=== Your assignment ===
For this exercise, repeat the records below exactly and omit every picture.

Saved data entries
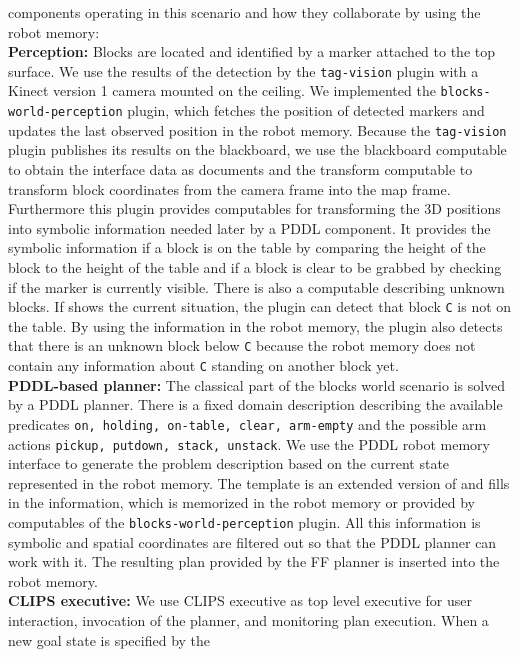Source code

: components operating in this scenario and how they collaborate by
using the robot memory:
\\
\textbf{Perception:} Blocks are located and identified by a marker
attached to the top surface. We use the results of the detection by
the \texttt{tag-vision} plugin with a Kinect version 1 camera mounted
on the ceiling. We implemented the \texttt{blocks-world-perception}
plugin, which fetches the position of detected markers and updates the
last observed position in the robot memory. Because the
\texttt{tag-vision} plugin publishes its results on the blackboard, we
use the blackboard computable to obtain the interface data as
documents and the transform computable to transform block coordinates
from the camera frame into the map frame. Furthermore this plugin
provides computables for transforming the 3D positions into symbolic
information needed later by a PDDL component. It provides the symbolic
information if a block is on the table by comparing the height of the
block to the height of the table and if a block is clear to be grabbed
by checking if the marker is currently visible. There is also a
computable describing unknown blocks. If 
shows the current situation, the plugin can detect that block
\texttt{C} is not on the table. By using the information in the robot
memory, the plugin also detects that there is an unknown block below
\texttt{C} because the robot memory does not contain any information
about \texttt{C} standing on another block yet.
\\
\textbf{PDDL-based planner:} The classical part of the blocks world scenario
is solved by a PDDL planner. There is a fixed domain description
describing the available predicates \texttt{on, holding, on-table,
  clear, arm-empty} and the possible arm actions \texttt{pickup,
  putdown, stack, unstack}. We use the PDDL robot memory interface to
generate the problem description based on the current state
represented in the robot memory. The template is an extended version
of  and fills in the information, which is
memorized in the robot memory or provided by computables of the
\texttt{blocks-world-perception} plugin. All this information is
symbolic and spatial coordinates are filtered out so that the PDDL
planner can work with it. The resulting plan provided by the FF
planner is inserted into the robot memory.
\\
\textbf{CLIPS executive:} We use CLIPS executive as top level
executive for user interaction, invocation of the planner, and
monitoring plan execution. When a new goal state is specified by the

=== Output ===
Source code

: components operating in this scenario and how they collaborate by
using the robot memory:
\\
\textbf{Perception:} Blocks are located and identified by a marker
attached to the top surface. We use the results of the detection by
the \texttt{tag-vision} plugin with a Kinect version 1 camera mounted
on the ceiling. We implemented the \texttt{blocks-world-perception}
plugin, which fetches the position of detected markers and updates the
last observed position in the robot memory. Because the
\texttt{tag-vision} plugin publishes its results on the blackboard, we
use the blackboard computable to obtain the interface data as
documents and the transform computable to transform block coordinates
from the camera frame into the map frame. Furthermore this plugin
provides computables for transforming the 3D positions into symbolic
information needed later by a PDDL component. It provides the symbolic
information if a block is on the table by comparing the height of the
block to the height of the table and if a block is clear to be grabbed
by checking if the marker is currently visible. There is also a
computable describing unknown blocks. If 
shows the current situation, the plugin can detect that block
\texttt{C} is not on the table. By using the information in the robot
memory, the plugin also detects that there is an unknown block below
\texttt{C} because the robot memory does not contain any information
about \texttt{C} standing on another block yet.
\\
\textbf{PDDL-based planner:} The classical part of the blocks world scenario
is solved by a PDDL planner. There is a fixed domain description
describing the available predicates \texttt{on, holding, on-table,
  clear, arm-empty} and the possible arm actions \texttt{pickup,
  putdown, stack, unstack}. We use the PDDL robot memory interface to
generate the problem description based on the current state
represented in the robot memory. The template is an extended version
of  and fills in the information, which is
memorized in the robot memory or provided by computables of the
\texttt{blocks-world-perception} plugin. All this information is
symbolic and spatial coordinates are filtered out so that the PDDL
planner can work with it. The resulting plan provided by the FF
planner is inserted into the robot memory.
\\
\textbf{CLIPS executive:} We use CLIPS executive as top level
executive for user interaction, invocation of the planner, and
monitoring plan execution. When a new goal state is specified by the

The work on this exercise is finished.